Assignment =
Where the word "subsection" appears in a line below, copy the whole line.

Extracted entries =
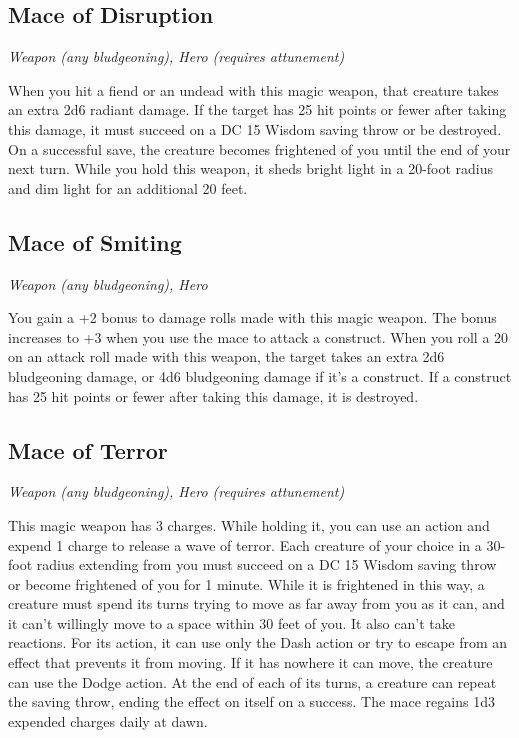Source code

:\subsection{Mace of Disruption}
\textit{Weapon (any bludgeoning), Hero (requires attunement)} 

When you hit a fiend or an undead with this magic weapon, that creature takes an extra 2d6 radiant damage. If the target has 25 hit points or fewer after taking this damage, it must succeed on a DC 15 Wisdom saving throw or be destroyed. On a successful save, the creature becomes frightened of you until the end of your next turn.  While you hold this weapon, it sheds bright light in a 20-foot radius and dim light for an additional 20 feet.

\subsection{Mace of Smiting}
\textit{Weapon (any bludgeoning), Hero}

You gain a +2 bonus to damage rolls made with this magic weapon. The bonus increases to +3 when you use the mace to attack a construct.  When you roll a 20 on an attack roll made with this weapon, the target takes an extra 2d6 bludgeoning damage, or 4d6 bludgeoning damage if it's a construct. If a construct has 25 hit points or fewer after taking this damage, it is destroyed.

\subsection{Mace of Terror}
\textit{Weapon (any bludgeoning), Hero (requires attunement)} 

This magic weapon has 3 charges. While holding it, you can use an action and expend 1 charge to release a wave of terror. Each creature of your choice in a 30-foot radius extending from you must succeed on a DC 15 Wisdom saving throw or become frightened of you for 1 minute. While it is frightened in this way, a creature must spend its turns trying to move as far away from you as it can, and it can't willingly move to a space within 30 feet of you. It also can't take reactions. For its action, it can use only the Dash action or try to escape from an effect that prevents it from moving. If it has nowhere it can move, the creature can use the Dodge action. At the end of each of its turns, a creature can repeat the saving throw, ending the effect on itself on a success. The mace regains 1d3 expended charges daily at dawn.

Response area =
:\subsection{Mace of Disruption}
\subsection{Mace of Smiting}
\subsection{Mace of Terror}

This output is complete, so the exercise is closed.